F is one of my favorites. What alg are you using?


----------



## Johannes91 (Nov 24, 2007)

TheBB said:


> Johannes91 said:
> 
> 
> > F .
> ...


z R' U' R U R' U2 x' U' R' U R y' R U R' U' R2
or it's mirror,
z R U R' U' R U2 y' x' R U R' U' x' U' R' U R U2

I do like them, but it's still probably my least favourite (especially for OH).


----------



## Inusagi (Nov 24, 2007)

H perm is my favourite because it's the fastest one for me.


----------



## TheBB (Nov 24, 2007)

Johannes91 said:


> TheBB said:
> 
> 
> > Johannes91 said:
> ...



Can't help you with OH . Mine is:

(R' U R U' R2' F') x y (R' U R) y' (R U R' U' R2)

The x y can actually be done while executing the first set of moves, so there's really only one cube rotation and regrip.


----------



## KConny (Nov 24, 2007)

F is not that bad.


----------



## sam (Nov 24, 2007)

I love R, L and J perms, haven't learned the N permutations yet lol.... i really just haven't really ever needed them.
F is slow for me, E is kinda fast but long. If i do see an N perm, i just do a T permutation then a 3 corner cycle. my 3-corner cycle is like 1.2 - 1.5 seconds. And the T and Y's are both pretty fast.


----------



## Karthik (Nov 24, 2007)

blackmetalcubist said:


> I love R, *L* and J perms


:confused:


----------



## joey (Nov 24, 2007)

L is the second J perm, that looks like an L.


----------



## Karthik (Nov 24, 2007)

joey said:


> L is the second J perm, that looks like an L.

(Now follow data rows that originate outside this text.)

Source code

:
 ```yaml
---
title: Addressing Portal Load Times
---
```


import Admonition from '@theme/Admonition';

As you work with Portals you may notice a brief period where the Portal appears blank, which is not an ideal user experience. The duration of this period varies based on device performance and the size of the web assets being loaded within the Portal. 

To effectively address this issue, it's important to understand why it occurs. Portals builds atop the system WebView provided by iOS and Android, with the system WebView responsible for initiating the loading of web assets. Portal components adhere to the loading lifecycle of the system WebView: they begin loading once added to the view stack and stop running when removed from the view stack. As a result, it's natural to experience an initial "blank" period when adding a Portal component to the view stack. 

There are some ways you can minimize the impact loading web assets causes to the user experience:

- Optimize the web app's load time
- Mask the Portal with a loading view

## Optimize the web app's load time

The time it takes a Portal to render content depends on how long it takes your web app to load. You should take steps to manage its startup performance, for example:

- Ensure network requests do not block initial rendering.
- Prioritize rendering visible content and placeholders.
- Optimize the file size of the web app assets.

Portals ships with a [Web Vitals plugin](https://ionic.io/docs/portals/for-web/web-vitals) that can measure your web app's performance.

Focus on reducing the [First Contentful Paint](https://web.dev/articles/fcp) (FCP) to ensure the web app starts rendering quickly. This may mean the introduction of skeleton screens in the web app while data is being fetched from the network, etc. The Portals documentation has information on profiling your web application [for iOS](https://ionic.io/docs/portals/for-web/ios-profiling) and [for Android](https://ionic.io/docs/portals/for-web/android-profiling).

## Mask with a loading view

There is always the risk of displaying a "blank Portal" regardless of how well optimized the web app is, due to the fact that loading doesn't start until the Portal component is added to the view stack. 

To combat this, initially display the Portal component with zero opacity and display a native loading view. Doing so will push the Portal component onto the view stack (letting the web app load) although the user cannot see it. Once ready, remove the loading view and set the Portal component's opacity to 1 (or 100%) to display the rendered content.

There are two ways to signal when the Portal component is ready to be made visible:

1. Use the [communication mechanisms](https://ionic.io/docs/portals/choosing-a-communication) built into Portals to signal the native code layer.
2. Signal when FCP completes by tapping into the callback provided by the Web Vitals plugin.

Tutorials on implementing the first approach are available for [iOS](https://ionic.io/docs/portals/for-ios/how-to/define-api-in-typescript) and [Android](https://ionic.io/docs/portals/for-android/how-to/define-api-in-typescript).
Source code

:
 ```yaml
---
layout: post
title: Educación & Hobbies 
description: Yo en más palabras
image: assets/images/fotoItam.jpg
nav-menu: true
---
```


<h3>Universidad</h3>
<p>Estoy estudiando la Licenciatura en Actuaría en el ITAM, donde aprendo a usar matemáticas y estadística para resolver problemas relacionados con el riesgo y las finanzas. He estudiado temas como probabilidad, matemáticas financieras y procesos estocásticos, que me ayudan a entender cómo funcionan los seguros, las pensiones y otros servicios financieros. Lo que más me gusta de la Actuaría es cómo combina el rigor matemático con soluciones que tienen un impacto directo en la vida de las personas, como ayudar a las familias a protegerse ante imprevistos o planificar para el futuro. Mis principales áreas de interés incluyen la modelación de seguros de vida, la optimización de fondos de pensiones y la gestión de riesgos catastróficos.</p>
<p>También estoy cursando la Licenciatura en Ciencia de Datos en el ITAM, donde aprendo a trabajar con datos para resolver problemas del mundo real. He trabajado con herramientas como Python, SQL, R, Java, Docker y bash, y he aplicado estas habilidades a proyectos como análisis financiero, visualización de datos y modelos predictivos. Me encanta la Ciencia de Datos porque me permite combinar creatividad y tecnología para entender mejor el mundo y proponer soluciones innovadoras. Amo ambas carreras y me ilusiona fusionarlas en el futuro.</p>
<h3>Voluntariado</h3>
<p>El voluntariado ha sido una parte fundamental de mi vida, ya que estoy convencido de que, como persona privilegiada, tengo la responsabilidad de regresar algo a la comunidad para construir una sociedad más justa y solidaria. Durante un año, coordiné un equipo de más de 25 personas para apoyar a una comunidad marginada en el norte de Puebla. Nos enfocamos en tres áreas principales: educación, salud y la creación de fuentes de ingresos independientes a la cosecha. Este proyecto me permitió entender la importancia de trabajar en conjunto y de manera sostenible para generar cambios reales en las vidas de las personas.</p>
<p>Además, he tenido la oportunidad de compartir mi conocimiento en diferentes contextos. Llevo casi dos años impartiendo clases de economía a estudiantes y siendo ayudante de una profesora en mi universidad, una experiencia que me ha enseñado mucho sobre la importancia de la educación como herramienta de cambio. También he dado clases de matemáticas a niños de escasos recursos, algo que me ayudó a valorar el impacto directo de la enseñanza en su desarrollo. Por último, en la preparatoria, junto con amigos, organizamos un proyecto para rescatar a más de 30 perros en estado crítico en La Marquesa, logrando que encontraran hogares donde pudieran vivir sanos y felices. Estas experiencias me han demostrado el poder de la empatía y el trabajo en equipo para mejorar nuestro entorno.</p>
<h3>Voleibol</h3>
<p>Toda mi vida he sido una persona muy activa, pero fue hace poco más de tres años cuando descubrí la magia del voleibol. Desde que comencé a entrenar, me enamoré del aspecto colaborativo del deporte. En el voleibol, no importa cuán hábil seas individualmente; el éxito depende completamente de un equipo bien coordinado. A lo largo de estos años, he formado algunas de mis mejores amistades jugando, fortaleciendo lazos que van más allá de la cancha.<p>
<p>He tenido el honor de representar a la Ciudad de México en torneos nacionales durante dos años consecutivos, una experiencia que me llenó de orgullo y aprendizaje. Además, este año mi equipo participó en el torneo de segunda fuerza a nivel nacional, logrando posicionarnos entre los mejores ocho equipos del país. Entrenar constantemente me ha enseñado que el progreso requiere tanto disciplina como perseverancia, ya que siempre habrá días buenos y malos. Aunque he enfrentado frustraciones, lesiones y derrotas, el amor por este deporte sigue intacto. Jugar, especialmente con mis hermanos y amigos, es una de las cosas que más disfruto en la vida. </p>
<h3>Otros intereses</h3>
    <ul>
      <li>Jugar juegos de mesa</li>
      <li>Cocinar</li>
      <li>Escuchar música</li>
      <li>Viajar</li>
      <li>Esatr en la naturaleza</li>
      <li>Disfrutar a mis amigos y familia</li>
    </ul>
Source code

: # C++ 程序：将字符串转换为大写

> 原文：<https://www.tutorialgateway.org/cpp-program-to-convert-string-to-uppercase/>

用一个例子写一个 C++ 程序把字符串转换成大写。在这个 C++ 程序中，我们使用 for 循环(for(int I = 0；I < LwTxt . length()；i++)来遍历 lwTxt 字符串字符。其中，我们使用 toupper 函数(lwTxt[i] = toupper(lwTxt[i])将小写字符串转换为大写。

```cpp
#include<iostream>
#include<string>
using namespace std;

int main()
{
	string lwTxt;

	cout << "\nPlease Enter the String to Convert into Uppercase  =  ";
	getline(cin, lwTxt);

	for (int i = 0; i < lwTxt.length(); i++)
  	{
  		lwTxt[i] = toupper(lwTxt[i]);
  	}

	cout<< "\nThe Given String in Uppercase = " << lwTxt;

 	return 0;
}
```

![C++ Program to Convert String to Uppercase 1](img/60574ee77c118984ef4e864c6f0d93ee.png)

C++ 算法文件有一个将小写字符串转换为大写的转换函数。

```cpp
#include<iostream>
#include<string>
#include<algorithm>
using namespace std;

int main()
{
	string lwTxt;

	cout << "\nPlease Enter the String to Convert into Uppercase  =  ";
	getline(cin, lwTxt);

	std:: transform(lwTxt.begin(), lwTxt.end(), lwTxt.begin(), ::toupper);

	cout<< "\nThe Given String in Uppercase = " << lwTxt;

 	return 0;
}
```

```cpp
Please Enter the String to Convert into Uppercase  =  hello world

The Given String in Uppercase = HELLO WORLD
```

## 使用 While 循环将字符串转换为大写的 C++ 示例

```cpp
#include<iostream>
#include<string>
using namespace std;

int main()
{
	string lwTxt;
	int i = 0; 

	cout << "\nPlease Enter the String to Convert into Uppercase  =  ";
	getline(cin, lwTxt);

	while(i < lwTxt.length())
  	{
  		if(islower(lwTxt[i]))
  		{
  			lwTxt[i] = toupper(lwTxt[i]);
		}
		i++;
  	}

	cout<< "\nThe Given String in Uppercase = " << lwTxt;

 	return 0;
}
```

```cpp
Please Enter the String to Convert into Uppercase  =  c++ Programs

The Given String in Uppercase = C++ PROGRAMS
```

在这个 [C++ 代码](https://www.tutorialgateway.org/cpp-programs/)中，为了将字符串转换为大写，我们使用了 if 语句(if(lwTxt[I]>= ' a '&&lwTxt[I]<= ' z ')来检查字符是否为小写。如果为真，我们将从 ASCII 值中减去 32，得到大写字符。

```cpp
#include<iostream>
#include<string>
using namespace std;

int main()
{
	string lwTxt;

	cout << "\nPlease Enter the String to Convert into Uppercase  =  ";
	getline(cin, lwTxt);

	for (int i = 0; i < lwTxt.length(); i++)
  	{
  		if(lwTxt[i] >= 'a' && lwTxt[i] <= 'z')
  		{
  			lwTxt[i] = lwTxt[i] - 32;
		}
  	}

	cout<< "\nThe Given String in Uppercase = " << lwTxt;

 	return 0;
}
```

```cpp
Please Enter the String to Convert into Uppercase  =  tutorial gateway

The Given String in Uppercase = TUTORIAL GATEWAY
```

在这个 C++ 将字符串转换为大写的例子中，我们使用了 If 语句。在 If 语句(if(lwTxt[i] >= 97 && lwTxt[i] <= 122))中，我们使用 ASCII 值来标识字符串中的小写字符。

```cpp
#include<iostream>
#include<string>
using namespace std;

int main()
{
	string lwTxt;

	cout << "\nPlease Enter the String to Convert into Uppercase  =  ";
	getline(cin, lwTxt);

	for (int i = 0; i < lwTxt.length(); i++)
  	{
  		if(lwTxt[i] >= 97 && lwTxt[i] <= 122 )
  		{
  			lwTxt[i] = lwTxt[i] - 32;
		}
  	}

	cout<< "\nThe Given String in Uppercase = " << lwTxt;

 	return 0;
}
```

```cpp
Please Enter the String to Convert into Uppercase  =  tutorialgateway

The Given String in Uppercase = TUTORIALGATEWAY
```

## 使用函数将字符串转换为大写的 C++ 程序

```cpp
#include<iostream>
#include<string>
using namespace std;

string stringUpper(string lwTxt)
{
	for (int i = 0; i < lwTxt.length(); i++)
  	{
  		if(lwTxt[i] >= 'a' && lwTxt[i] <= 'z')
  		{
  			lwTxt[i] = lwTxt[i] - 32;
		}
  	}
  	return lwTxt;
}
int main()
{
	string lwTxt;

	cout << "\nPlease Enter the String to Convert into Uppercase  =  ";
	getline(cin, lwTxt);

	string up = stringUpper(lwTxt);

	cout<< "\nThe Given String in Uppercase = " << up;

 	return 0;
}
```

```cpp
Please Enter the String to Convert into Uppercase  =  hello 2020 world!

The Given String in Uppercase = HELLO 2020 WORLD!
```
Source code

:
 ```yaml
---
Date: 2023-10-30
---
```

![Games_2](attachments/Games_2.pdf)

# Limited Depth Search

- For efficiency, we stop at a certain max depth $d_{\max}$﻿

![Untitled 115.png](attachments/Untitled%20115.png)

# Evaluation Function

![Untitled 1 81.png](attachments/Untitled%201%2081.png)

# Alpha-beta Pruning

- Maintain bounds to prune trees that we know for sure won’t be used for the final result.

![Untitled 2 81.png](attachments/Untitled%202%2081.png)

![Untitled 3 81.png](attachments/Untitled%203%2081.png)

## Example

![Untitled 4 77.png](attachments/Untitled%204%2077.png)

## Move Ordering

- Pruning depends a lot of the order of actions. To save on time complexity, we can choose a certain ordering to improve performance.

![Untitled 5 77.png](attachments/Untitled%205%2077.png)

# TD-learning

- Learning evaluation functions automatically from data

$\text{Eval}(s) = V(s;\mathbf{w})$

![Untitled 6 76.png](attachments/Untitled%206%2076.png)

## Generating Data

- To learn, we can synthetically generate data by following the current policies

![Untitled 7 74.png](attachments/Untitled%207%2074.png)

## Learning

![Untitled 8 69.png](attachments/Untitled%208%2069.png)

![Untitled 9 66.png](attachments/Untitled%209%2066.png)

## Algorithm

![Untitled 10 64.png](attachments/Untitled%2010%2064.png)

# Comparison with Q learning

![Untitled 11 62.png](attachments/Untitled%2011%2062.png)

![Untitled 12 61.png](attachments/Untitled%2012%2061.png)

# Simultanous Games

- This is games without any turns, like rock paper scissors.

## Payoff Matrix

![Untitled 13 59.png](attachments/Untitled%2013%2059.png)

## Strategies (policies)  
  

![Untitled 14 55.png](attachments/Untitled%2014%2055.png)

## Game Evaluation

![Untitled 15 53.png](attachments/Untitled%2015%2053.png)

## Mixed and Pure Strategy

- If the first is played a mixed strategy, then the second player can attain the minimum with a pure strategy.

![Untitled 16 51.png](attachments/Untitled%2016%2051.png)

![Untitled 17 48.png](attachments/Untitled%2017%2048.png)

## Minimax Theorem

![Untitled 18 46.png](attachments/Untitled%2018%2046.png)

Oh is it?I didn't know that.Thanks.


----------



## sam (Nov 24, 2007)

sorry about that


----------



## Demon Parasite (Nov 26, 2007)

Probably R, E, and F


----------



## masterofthebass (Nov 26, 2007)

R a is horrible for me. E is really bad too. I need to find better executions of the algs I know.


----------



## philkt731 (Nov 26, 2007)

Ns, E, and F (especially for OH)


----------



## Owen Morrison (Apr 14, 2020)

Nb perm is my least favorite.

_bump @ProStar _


----------



## DerpBoiMoon (Apr 15, 2020)

Owen Morrison said:


> Nb perm is my least favorite.
> 
> _bump @ProStar _


Is my favourite


----------



## FluxDigital01 (Apr 15, 2020)

Gb perm is my nono perm.


----------



## brododragon (Apr 15, 2020)

DerpBoiMoon said:


> Is my favourite


Wait what??


----------



## DerpBoiMoon (Apr 15, 2020)

brododragon said:


> Wait what??


Hmm, you're right, the Na is


----------



## brododragon (Apr 15, 2020)

DerpBoiMoon said:


> Hmm, you're right, the Na is


Your favorite is Na?


----------



## DerpBoiMoon (Apr 15, 2020)

Bruh moment, I forgot the Na perm


----------



## NevEr_QeyX (Apr 15, 2020)

Do you use the R U L Na perm or the one that's the same but has the z rotation so you can do R U D instead?

OMG post #23 is the F perm I used to use back when I was a noob.


----------



## DerpBoiMoon (Apr 15, 2020)

Wait, I mean nb, I got them confused, my alg.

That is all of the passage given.